# Action item
In the entries below, count each line where "blog" appears. Give the total and nothing more.

[Plain-text document sources]
________________

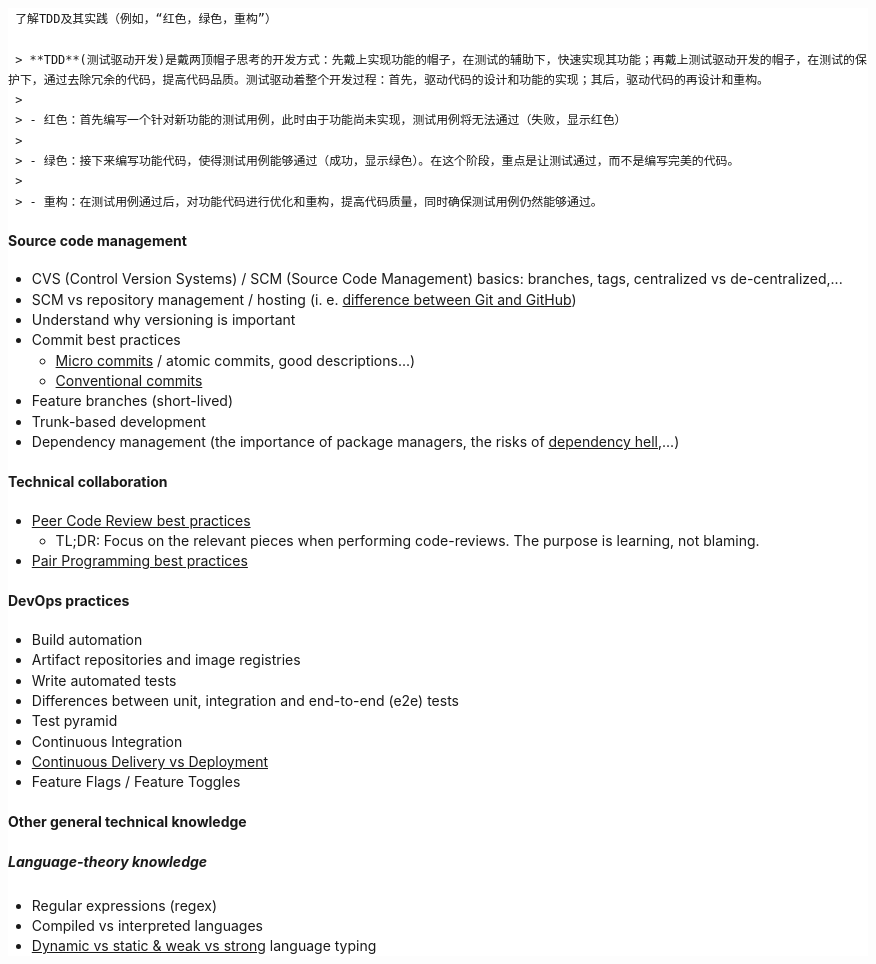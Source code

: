      了解TDD及其实践（例如，“红色，绿色，重构”）

     > **TDD**(测试驱动开发)是戴两顶帽子思考的开发方式：先戴上实现功能的帽子，在测试的辅助下，快速实现其功能；再戴上测试驱动开发的帽子，在测试的保护下，通过去除冗余的代码，提高代码品质。测试驱动着整个开发过程：首先，驱动代码的设计和功能的实现；其后，驱动代码的再设计和重构。
     >
     > - 红色：首先编写一个针对新功能的测试用例，此时由于功能尚未实现，测试用例将无法通过（失败，显示红色）
     >
     > - 绿色：接下来编写功能代码，使得测试用例能够通过（成功，显示绿色）。在这个阶段，重点是让测试通过，而不是编写完美的代码。
     >
     > - 重构：在测试用例通过后，对功能代码进行优化和重构，提高代码质量，同时确保测试用例仍然能够通过。

#### Source code management

 * CVS (Control Version Systems) / SCM (Source Code Management) basics: branches, tags, centralized vs de-centralized,...
 * SCM vs repository management / hosting (i. e. [difference between Git and GitHub](https://stackoverflow.com/a/13321586))
 * Understand why versioning is important
 * Commit best practices
   * [Micro commits](https://lucasr.org/2011/01/29/micro-commits/) / atomic commits, good descriptions...)
   * [Conventional commits](https://www.conventionalcommits.org/en/v1.0.0/)
 * Feature branches (short-lived)
 * Trunk-based development
 * Dependency management (the importance of package managers, the risks of [dependency hell](https://en.wikipedia.org/wiki/Dependency_hell),...)

#### Technical collaboration

* [Peer Code Review best practices](https://blog.github.com/2015-01-21-how-to-write-the-perfect-pull-request/)
    * TL;DR: Focus on the relevant pieces when performing code-reviews. The purpose is learning, not blaming.
* [Pair Programming best practices](https://martinfowler.com/articles/on-pair-programming.html)

#### DevOps practices

 * Build automation
 * Artifact repositories and image registries
 * Write automated tests
 * Differences between unit, integration and end-to-end (e2e) tests
 * Test pyramid
 * Continuous Integration
 * [Continuous Delivery vs Deployment](https://www.romenrg.com/blog/2017/12/31/continuous-integration-delivery-deployment/)
 * Feature Flags / Feature Toggles

#### Other general technical knowledge 

##### Language-theory knowledge

 * Regular expressions (regex)
 * Compiled vs interpreted languages
 * [Dynamic vs static & weak vs strong](https://medium.com/@cpave3/understanding-types-static-vs-dynamic-strong-vs-weak-88a4e1f0ed5f) language typing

________________

# Answer area
2